Exercise data: Begin

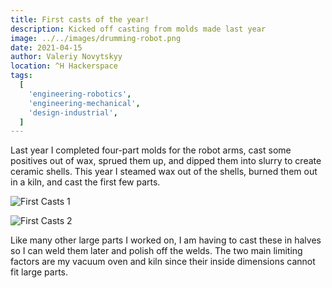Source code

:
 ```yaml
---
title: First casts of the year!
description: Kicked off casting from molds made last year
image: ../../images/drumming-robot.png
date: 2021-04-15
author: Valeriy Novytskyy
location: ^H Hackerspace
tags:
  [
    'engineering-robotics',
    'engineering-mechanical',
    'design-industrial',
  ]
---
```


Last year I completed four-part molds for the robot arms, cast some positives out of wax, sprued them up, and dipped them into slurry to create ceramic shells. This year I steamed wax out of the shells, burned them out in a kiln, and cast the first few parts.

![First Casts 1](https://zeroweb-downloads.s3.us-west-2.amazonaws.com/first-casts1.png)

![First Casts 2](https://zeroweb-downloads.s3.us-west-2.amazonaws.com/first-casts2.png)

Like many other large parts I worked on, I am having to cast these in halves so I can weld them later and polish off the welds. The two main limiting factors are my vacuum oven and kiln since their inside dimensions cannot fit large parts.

Exercise data: End
Exercise data: Begin

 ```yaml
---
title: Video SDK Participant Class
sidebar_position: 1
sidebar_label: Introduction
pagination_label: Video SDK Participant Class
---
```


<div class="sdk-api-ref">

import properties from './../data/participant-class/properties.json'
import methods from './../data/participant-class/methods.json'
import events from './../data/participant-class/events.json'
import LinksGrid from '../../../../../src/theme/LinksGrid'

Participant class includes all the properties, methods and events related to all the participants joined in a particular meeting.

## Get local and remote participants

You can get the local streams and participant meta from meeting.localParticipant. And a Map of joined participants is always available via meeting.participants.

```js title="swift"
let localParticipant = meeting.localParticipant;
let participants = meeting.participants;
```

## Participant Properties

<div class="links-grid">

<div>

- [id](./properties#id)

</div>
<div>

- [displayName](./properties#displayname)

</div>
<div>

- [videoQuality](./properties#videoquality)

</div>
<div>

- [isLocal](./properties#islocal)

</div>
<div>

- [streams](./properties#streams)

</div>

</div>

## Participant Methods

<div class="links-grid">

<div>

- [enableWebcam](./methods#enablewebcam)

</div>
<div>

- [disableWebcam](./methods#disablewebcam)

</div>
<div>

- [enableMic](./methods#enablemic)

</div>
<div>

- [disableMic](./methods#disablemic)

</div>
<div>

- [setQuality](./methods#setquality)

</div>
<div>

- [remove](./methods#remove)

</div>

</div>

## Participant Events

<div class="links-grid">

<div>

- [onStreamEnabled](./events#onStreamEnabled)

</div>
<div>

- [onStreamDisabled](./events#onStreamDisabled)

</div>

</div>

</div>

Exercise data: End

- Description of the task:
Using the records above, return word for word the lines that begin at the one containing "Source code" and end at the one containing "Like many other", both of them included and no pictures.

- Expected answer:
Source code

:
 ```yaml
---
title: First casts of the year!
description: Kicked off casting from molds made last year
image: ../../images/drumming-robot.png
date: 2021-04-15
author: Valeriy Novytskyy
location: ^H Hackerspace
tags:
  [
    'engineering-robotics',
    'engineering-mechanical',
    'design-industrial',
  ]
---
```


Last year I completed four-part molds for the robot arms, cast some positives out of wax, sprued them up, and dipped them into slurry to create ceramic shells. This year I steamed wax out of the shells, burned them out in a kiln, and cast the first few parts.

![First Casts 1](https://zeroweb-downloads.s3.us-west-2.amazonaws.com/first-casts1.png)

![First Casts 2](https://zeroweb-downloads.s3.us-west-2.amazonaws.com/first-casts2.png)

Like many other large parts I worked on, I am having to cast these in halves so I can weld them later and polish off the welds. The two main limiting factors are my vacuum oven and kiln since their inside dimensions cannot fit large parts.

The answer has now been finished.